David Bruce: The Funniest People in Books — Couples, Critics


• Humorist H. Allen Smith made a trip with his wife to visit places he had lived at as a young man. He and his wife went to visit a dance club where Mr. Smith had very happy memories of squiring his girlfriends. They discovered that the dance club had been torn down and its foundation was in the middle of a pasture where a goat was grazing. Mr. Smith’s wife told him, “I see one of your old girlfriends is left.”

• English critic Sir Max Beerbohm and his aging wife went to a party. Sir Max was immediately surrounded by many beauties who wanted to impress him, but as soon as it was proper for him to leave the party, he turned to his wife and said, “Darling, let’s go to a restaurant and find a quiet corner. You are looking so charming tonight that I want to talk to you alone.”

• Beatrice Kaufman, the wife of playwright George S., was brilliant in her own right. Playing the game “Ask Me Another,” which bored her, she was asked, “Who wrote The Virginian?” Having correctly answered “Owen Wister,” she was asked the next question, “Who wrote The Virginians?” This time she answered “Owens Wisters.”

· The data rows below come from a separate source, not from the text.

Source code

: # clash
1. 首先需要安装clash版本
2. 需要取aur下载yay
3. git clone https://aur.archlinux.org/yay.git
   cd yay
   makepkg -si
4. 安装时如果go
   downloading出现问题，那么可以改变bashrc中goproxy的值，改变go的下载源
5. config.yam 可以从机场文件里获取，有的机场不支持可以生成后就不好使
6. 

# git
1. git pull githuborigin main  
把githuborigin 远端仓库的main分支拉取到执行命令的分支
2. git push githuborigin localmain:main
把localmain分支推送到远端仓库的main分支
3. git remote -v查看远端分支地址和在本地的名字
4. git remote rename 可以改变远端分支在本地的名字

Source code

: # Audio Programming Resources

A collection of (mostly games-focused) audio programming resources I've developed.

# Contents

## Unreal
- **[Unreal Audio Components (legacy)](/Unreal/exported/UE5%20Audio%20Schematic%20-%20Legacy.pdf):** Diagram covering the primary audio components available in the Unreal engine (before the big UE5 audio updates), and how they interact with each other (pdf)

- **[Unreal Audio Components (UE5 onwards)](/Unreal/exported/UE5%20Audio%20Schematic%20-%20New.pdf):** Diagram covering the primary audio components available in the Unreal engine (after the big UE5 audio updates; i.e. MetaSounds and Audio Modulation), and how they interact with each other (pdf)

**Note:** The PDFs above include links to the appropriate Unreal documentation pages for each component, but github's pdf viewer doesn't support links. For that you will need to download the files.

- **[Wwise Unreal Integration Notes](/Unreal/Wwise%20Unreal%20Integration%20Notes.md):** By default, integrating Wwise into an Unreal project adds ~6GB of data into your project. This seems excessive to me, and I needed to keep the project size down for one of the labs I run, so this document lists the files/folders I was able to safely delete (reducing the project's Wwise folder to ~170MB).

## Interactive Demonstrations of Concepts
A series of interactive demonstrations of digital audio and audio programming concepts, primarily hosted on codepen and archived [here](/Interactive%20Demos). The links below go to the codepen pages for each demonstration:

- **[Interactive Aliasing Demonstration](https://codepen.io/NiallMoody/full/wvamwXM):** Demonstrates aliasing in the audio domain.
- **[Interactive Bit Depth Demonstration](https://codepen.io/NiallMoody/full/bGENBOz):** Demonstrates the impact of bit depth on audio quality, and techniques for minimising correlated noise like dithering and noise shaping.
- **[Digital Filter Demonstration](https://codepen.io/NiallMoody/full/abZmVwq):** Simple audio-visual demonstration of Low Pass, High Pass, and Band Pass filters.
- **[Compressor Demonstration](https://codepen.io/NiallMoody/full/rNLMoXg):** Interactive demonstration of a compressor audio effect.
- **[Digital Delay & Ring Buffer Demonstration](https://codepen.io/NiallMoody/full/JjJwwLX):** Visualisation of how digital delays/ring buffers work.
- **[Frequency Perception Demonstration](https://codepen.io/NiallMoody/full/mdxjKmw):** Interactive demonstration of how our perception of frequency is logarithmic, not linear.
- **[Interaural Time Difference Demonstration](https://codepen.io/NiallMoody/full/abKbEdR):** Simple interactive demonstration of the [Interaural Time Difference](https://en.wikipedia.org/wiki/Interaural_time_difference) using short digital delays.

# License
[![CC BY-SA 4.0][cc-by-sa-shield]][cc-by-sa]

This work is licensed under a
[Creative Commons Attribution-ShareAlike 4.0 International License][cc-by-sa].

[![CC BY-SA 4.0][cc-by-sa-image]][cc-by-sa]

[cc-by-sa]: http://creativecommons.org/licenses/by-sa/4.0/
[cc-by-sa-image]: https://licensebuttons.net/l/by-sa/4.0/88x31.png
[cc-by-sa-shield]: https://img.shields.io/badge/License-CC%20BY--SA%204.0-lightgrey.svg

• G.K. Chesterton was disorganized in his personal life, and he relied on his wife to keep track of his appointments. One day, he sent her a telegram: “AM IN MARKET HARBOROUGH. Where ought I to be?” She wired him back: “HOME.”

• Gail Parent writes comedy, which has occasionally led to problems. While she was in college, a suitor gave her one perfect rose. She ruined what could have been a tender romantic moment by asking, “Where are the other eleven?”

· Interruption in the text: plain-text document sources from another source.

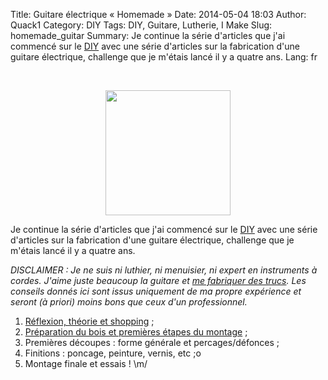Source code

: Title: Guitare électrique « Homemade »
Date: 2014-05-04 18:03
Author: Quack1
Category: DIY
Tags: DIY, Guitare, Lutherie, I Make
Slug: homemade_guitar
Summary: Je continue la série d'articles que j'ai commencé sur le [DIY](/tag/diy.html) avec une série d'articles sur la fabrication d'une guitare électrique, challenge que je m'étais lancé il y a quatre ans.
Lang: fr

&nbsp;
<div align=center><img src="/upload/homemade_guitar_header.png" align="center" height="200" /></div>

Je continue la série d'articles que j'ai commencé sur le [DIY](/tag/diy.html) avec une série d'articles sur la fabrication d'une guitare électrique, challenge que je m'étais lancé il y a quatre ans.

_DISCLAIMER : Je ne suis ni luthier, ni menuisier, ni expert en instruments à cordes. J'aime juste beaucoup la guitare et [me fabriquer des trucs](tag/i-make.html). Les conseils donnés ici sont issus uniquement de ma propre expérience et seront (à priori) moins bons que ceux d'un professionnel._

1. [Réflexion, théorie et shopping]({filename}/homemade_guitar_1.md) ;
1. [Préparation du bois et premières étapes du montage]({filename}/homemade_guitar_2.md) ;
1. Premières découpes : forme générale et percages/défonces ;
1. Finitions : poncage, peinture, vernis, etc ;o
1. Montage finale et essais ! \m/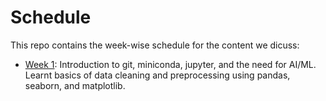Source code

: # Schedule
This repo contains the week-wise schedule for the content we dicuss:

- [Week 1](./week1/README.md): Introduction to git, miniconda, jupyter, and the need for AI/ML. Learnt basics of data cleaning and preprocessing using pandas, seaborn, and matplotlib.
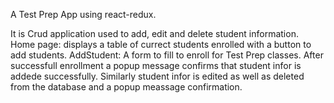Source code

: A Test Prep App using react-redux.

It is Crud application used to add, edit and delete student information.
Home page: displays a table of currect students enrolled with a button to add students.
AddStudent: A form to fill to enroll for Test Prep classes. After successfull enrollment a popup message confirms that student infor is addede successfully.
Similarly student infor is edited as well as deleted from the database and a popup meassage confirmation.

• Pat Hutchins wrote a children’s book titled The Mona Lisa Mystery, in which someone smuggles the famous painting from the museum by wrapping it around a leg then wrapping a bandage over the painting. After the book was published, a child wrote her to say that the painting could not be smuggled out of the museum in that way — the Mona Lisa is painted on wood. Ms. Hutchins did some extra research and discovered that the child was right.

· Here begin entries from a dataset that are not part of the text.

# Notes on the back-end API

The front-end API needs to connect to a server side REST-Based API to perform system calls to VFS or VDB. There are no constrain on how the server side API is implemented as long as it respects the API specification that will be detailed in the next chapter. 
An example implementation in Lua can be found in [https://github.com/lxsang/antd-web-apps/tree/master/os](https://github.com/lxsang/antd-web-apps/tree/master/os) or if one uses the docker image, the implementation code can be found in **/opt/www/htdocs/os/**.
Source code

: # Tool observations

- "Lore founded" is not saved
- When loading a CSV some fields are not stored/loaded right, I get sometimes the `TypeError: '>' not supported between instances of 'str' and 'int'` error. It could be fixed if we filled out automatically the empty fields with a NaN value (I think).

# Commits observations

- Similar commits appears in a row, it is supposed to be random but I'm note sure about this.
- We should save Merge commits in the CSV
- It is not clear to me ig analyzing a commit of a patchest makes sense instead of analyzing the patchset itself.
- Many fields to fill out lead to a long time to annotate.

• The Ukrainian playwright O.E. Korneychuk wrote plays praising the Communists of the USSR. In one underground joke, Comrade Korneychuk said that he had put a lot of fire into his new play. A theater-goer replied, “It would have been better if it had been the other way around.”

• Ballerina Margot Fonteyn was so famous that she had huge numbers of press clippings, most of which she neglected to read. However, one notice did give her special satisfaction: “Margot Fonteyn, who has triumphed in many more exotic places, last night conquered Flatbush.”

• Dorothy Parker — who signed her book reviews in The New Yorker as “Constant Reader” — disliked cutesy children’s books. She wrote this review of A.A. Milne’s House at Pooh Corner: “Tonstant Weader fwowed up.”

• Walter Savage Landor enjoyed criticizing many, many things. Once he even criticized the Psalms! Hearing this, a friend of his, Marguerite, Countess Blessington, smiled and said, “Do write something better, Mr. Landor.”

• After being barred from seeing the opening of a play, columnist Walter Winchell wrote that he would wait three days and see the play’s closing.